What the exercise asks: Please copy out each line of the listing that contains the word "LDAPSearch".

Supplied data:
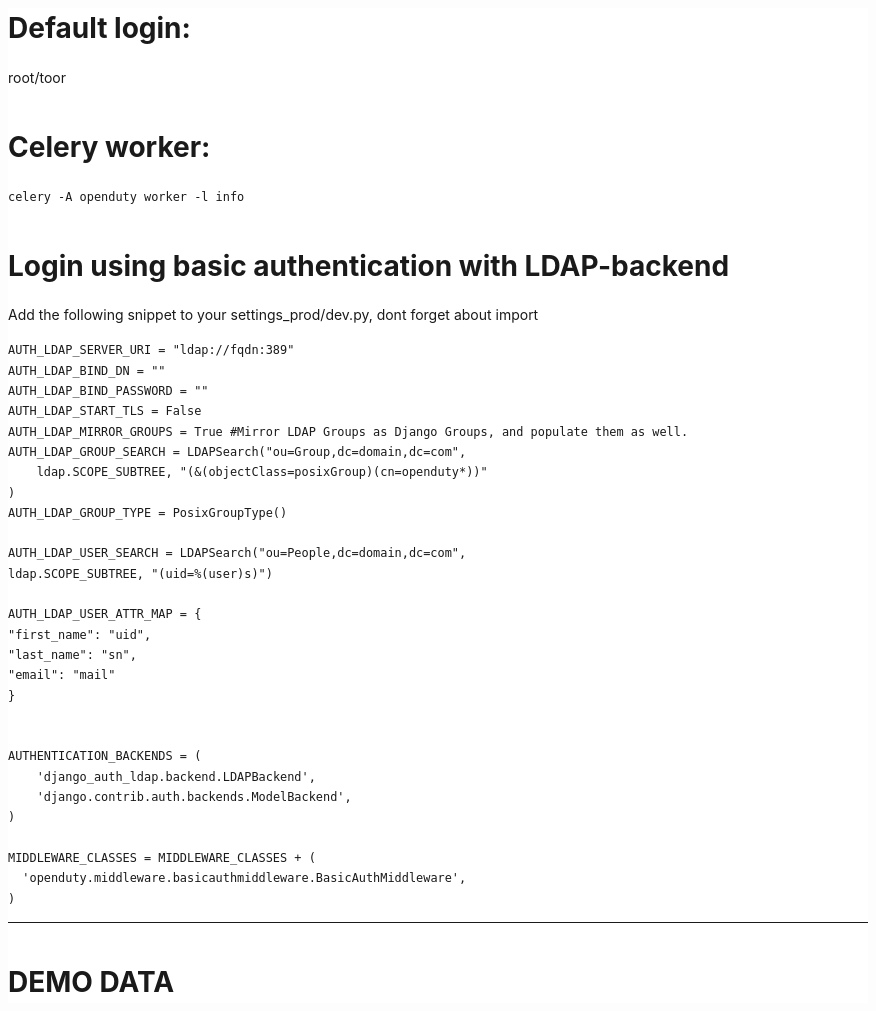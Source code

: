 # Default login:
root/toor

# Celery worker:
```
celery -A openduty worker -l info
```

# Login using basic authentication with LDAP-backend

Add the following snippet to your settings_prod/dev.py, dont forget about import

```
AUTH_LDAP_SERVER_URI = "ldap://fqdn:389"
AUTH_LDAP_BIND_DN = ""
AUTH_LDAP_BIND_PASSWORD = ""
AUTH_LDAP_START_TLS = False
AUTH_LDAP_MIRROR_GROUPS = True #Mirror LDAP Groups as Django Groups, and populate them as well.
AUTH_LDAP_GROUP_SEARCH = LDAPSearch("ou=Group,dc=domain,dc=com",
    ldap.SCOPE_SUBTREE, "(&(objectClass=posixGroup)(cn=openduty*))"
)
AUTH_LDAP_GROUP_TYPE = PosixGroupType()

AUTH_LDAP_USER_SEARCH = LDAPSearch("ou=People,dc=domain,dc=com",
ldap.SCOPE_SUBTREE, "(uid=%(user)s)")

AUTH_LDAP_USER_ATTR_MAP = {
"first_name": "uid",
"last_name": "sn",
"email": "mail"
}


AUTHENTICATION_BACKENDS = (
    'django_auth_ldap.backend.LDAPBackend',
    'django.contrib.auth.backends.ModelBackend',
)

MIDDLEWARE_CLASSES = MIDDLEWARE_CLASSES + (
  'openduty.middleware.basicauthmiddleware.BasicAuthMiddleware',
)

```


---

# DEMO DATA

Task output:
AUTH_LDAP_GROUP_SEARCH = LDAPSearch("ou=Group,dc=domain,dc=com",
AUTH_LDAP_USER_SEARCH = LDAPSearch("ou=People,dc=domain,dc=com",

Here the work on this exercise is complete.